4  Le château de Kilgarren  1798


Lever de soleil brumeux avant une journée chaude et lourde

Dès l’âge de 14 ans Turner affiche un talent si précoce pour le dessin qu’il est admis à l’Académie royale de Londres. Présidée par Reynolds, c’est alors l’unique école d’art d’Angleterre

Pour gagner sa vie ce modeste fils de barbier entre au service de plusieurs architectes et topographes qui achèvent de parfaire sa formation

Empruntant tous les moyens de locomotion existants, Turner commence alors sa vie d’infatigable voyageur. Il ne se déplace jamais sans ses carnets de croquis et s’il esquisse quelques figures en prévision de tableaux historiques il affiche déjà sa prédilection pour la peinture de paysage

Pendant l’été 1798 il découvre le château de Kilgarren perché sur une colline dans le sud du pays de Galles

Ce château médiéval l’occupe à plusieurs reprises. Il le représente à l’aube, ses ruines enserrées dans le brouillard épais qui s’élève en tournoyant au-dessus du fleuve.

Le point de vue privilégié par le peintre souligne la majesté du cadre et fait ressortir les ombres profondes de la gorge

Traditionnellement les châteaux médiévaux ont été conçus avec une tour forte au centre. Ce château est original par ces deux tours rondes massives

Il fut pris par Guillaume Marchal en 1204, comte de Pembroke et repris par le gallois Llywelyn le Grand en 1215. Il fut repris par Guillaume Marchal II en 1223  et fut quasi laissé à l’abandon vers 1400 après avoir fait l’objet de nombreuses batailles entre les gallois et les anglais


Carnet de Turner en préparation du tableau

Après les batailles dont il fut l’objet au début du 13ème siècle il fut en mauvais état. Edouard III ordonna en 1377 des  réparations pour répondre aux menaces d’invasion française.
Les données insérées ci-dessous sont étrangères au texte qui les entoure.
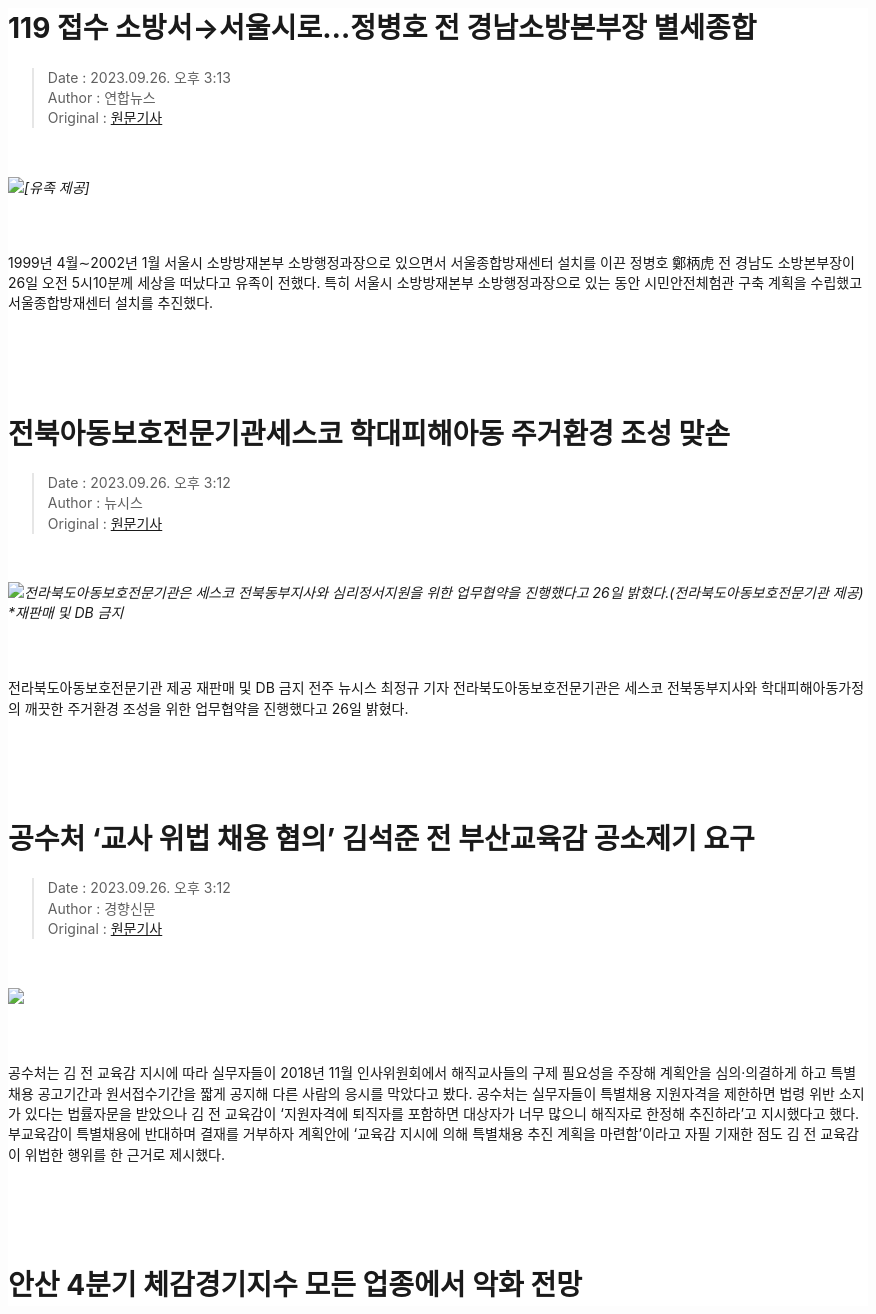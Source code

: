   
# 119 접수 소방서→서울시로…정병호 전 경남소방본부장 별세종합  
  
> Date : 2023.09.26. 오후 3:13  
> Author : 연합뉴스  
> Original : [원문기사](https://n.news.naver.com/mnews/article/001/0014221868?sid=102)  
<br/>  
  
<img src="https://imgnews.pstatic.net/image/001/2023/09/26/AKR20230926097251505_01_i_P4_20230926151314368.jpg?type=w647" id="img1"></img><em class="img_desc">[유족 제공]</em>  
<br/><br/>  
  
1999년 4월∼2002년 1월 서울시 소방방재본부 소방행정과장으로 있으면서 서울종합방재센터 설치를 이끈 정병호 鄭柄虎 전 경남도 소방본부장이 26일 오전 5시10분께 세상을 떠났다고 유족이 전했다.
특히 서울시 소방방재본부 소방행정과장으로 있는 동안 시민안전체험관 구축 계획을 수립했고 서울종합방재센터 설치를 추진했다.  
<br/><br/><br/>  

  
# 전북아동보호전문기관세스코 학대피해아동 주거환경 조성 맞손  
  
> Date : 2023.09.26. 오후 3:12  
> Author : 뉴시스  
> Original : [원문기사](https://n.news.naver.com/mnews/article/003/0012115251?sid=102)  
<br/>  
  
<img src="https://imgnews.pstatic.net/image/003/2023/09/26/NISI20230926_0001374904_web_20230926150753_20230926151230155.jpg?type=w647" id="img1"></img><em class="img_desc">전라북도아동보호전문기관은 세스코 전북동부지사와 심리정서지원을 위한 업무협약을 진행했다고 26일 밝혔다.(전라북도아동보호전문기관 제공) *재판매 및 DB 금지</em>  
<br/><br/>  
  
전라북도아동보호전문기관 제공 재판매 및 DB 금지 전주 뉴시스 최정규 기자 전라북도아동보호전문기관은 세스코 전북동부지사와 학대피해아동가정의 깨끗한 주거환경 조성을 위한 업무협약을 진행했다고 26일 밝혔다.  
<br/><br/><br/>  

  
# 공수처 ‘교사 위법 채용 혐의’ 김석준 전 부산교육감 공소제기 요구  
  
> Date : 2023.09.26. 오후 3:12  
> Author : 경향신문  
> Original : [원문기사](https://n.news.naver.com/mnews/article/032/0003251690?sid=102)  
<br/>  
  
<img src="https://imgnews.pstatic.net/image/032/2023/09/26/0003251690_001_20230926151209389.jpg?type=w647" id="img1"></img>  
<br/><br/>  
  
공수처는 김 전 교육감 지시에 따라 실무자들이 2018년 11월 인사위원회에서 해직교사들의 구제 필요성을 주장해 계획안을 심의·의결하게 하고 특별채용 공고기간과 원서접수기간을 짧게 공지해 다른 사람의 응시를 막았다고 봤다.
공수처는 실무자들이 특별채용 지원자격을 제한하면 법령 위반 소지가 있다는 법률자문을 받았으나 김 전 교육감이 ‘지원자격에 퇴직자를 포함하면 대상자가 너무 많으니 해직자로 한정해 추진하라’고 지시했다고 했다.
부교육감이 특별채용에 반대하며 결재를 거부하자 계획안에 ‘교육감 지시에 의해 특별채용 추진 계획을 마련함’이라고 자필 기재한 점도 김 전 교육감이 위법한 행위를 한 근거로 제시했다.  
<br/><br/><br/>  

  
# 안산 4분기 체감경기지수 모든 업종에서 악화 전망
Durant sa formation Turner passe de longues heures à étudier les œuvres des maîtres anciens. Il apprécie particulièrement Le Lorrain, Rembrandt, Rubens et Canaletto pour leur traitement de la lumière

Il visite le Louvre à Paris en 1802 et reste marqué par les œuvres de Nicolas Poussin et particulièrement par le Déluge (ou l’Hiver). Mais il critique l’emploi des couleurs par Poussin et décide de donner sa propre version du déluge dans un format plus grand


(Poussin : 118*60 - Turner : 143*236)

Turner ne comprenait pas pourquoi Poussin avait gardé cet aspect lisse et bien ordonné dans un paysage qui devait raconter un branle-bas de combat, un déchaînement sans nom et la fin du monde. Pour lui l’image ne peut pas être nette. Dans sa version à lui l’image est en mouvement, elle est floue par nécessité et elle déchaîne les éléments.

Là où Poussin décrivait un Chaos ordonné, Turner multiplie les corps en convulsion, en proie à la violence de vents irréels. Turner est sensible à la cruauté des séparations familiales. Il avait 8 ans en 1783 quand meurt sa sœur Mary Ann à l’âge de 5 ans. Il reproche à Poussin le manque d’émotion dans sa description d’une mère perdant son enfant. Lui, il multiplie les visions de mères cramponnées à leur progéniture.

La composition de Turner est soigneusement structurée. Elle est ordonnée autour de lignes multiples, dominées par de puissantes diagonales. La force de l’ensemble tient aussi à sa manière de présenter l’eau, la matière, les corps et le ciel, dans un même continuum tumultueux, sous la lueur rouge et sinistre du soleil couchant.

Il présenta ce tableau dans sa propre galerie à Londres. Cette scène a été louée par les critiques contemporains comme une puissante image de destruction et de chaos divin. Pour la jeune génération Turner devint un modèle du « Sublime apocalyptique »


6   Château de Dolbadern  

  

Turner visite le château de Dolbadern  dans le nord du Pays de Galles. Il le croque sur le vif dans ses carnets de dessin puis il ébauche les couleurs au pastel. Plus tard il élabore en atelier la composition de ses toiles.

Dans l’étude, la tour isolée du château tient sur un promontoire.

Turner médita longuement sur le thème de la tour cylindrique noire s’enfonçant dans les nuées orageuses.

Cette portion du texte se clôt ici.